Yeni geliştirilen testlerle daha erken teşhis imkanı! 

Günümüzde Alzheimer hastalığının teşhisinde detaylı klinik hikaye, nöropsikolojik testler, laboratuvar tetkikleri ve beyin görüntüleme teknikleri (MR, BT) kullanılıyor. Nöroloji Uzmanı Prof. Dr. Neşe Tuncer, son yıllarda kan testleri ve görüntüleme sistemlerinde yaşanan kıymetli gelişmeler sayesinde Alzheimer hastalığına daha erken devirde teşhis konulabildiğini vurgulayarak, şöyle devam ediyor:  “Görüntüleme biyobelirteçleri olan amiloid ve tau PET teknikleri Alzheimer’ın kesin teşhisinin erken devirde konulmasını sağlamalarının yanı sıra yeni tedaviler için  hastalığın beyindeki yükünü direkt göstererek hakikat hasta seçimini de mümkün kılmaktadır. Bu metotlarla beyin omurilik sıvısında amiloid ve tau proteinlerinin ölçümü yapılarak erken dönemde tanı konulmaktadır. Bu sıvının tahlili ayrıyeten Alzheimer hastalığı ile karışabilecek olan enfeksiyon ve otoimmün hastalıkların dışlanmasına da imkan tanımaktadır.
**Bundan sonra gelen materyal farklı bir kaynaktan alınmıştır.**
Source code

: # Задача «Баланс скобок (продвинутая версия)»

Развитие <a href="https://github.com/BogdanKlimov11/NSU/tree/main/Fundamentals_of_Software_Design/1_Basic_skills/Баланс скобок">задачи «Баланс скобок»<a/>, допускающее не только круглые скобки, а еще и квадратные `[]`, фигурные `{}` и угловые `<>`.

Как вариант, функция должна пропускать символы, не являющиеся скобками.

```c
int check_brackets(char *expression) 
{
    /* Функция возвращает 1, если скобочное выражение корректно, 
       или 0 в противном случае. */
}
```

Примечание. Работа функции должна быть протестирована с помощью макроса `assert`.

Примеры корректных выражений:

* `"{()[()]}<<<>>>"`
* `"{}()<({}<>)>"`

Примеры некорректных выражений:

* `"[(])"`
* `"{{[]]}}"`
Bunların yanı sıra son yıllarda kan testleri alanında da büyük ilerlemeler kaydedilmektedir. Kan biyobelirteçlerinin (örneğin p-tau217, Aβ42/40 oranı) kullanıldığı testler hem daha kolay uygulanabilen hem de daha invaziv usuller olarak erken teşhiste yerini almaktadır” 

Hastalığı yavaşlatmak ve hayatı kolaylaştırmak! 

Alzheimer’ın tedavisinde tam bir kür şimdi mümkün olmasa da semptomatik ilaçlar ve ömür tarzı önlemleriyle ilerlemesi yavaşlatılabiliyor, hastanın işlevselliğinin korunmasına takviye sağlanıyor. Kolinesteraz inhibitörleri ve memantin üzere  tedaviler hafıza ve davranış semptomlarını hafifletirken, yeni geliştirilen antikor tedavileri ise beyindeki amiloid plaklarını temizleyerek bilişsel gerilemeyi yavaşlatabiliyor. Lakin bu tedaviler uygun hasta seçimini, nizamlı MR takibini ve yan tesirin izlenmesini gerektiriyor. Nöroloji Uzmanı Prof. Dr. Neşe Tuncer, tedaviden faal sonuç alınabilmesi için kimi kurallara uyulmasının ise son derece kıymetli olduğuna işaret ederek,  “Tedavi sürecinde hipertansiyon, diyabet ve kolesterol üzere eşlik eden hastalıkların uygun denetim edilmeleri gerekmektedir. Ayrıyeten, hastaların ilaçlarını nizamlı kullanılmaları, fizikî ve zihinsel olarak etkin kalmaları, sağlıklı beslenmeleri (Akdeniz tipi diyet) ve toplumsal ömürlerini sürdürmeleri önerilmektedir. Sistemli idman, işitme kaybının tedavisi, sigara ve çok alkolden uzak durmak, tertipli ve kaliteli uyku da hem beynin hem damarların sıhhatini desteklemektedir” diye konuşuyor. 

 

 

 

Kaynak: (BYZHA) Beyaz Haber Ajansı

0 0 0 0 0 0
YORUMLAR

s

En az 10 karakter gerekli

Gönderdiğiniz yorum moderasyon ekibi tarafından incelendikten sonra yayınlanacaktır.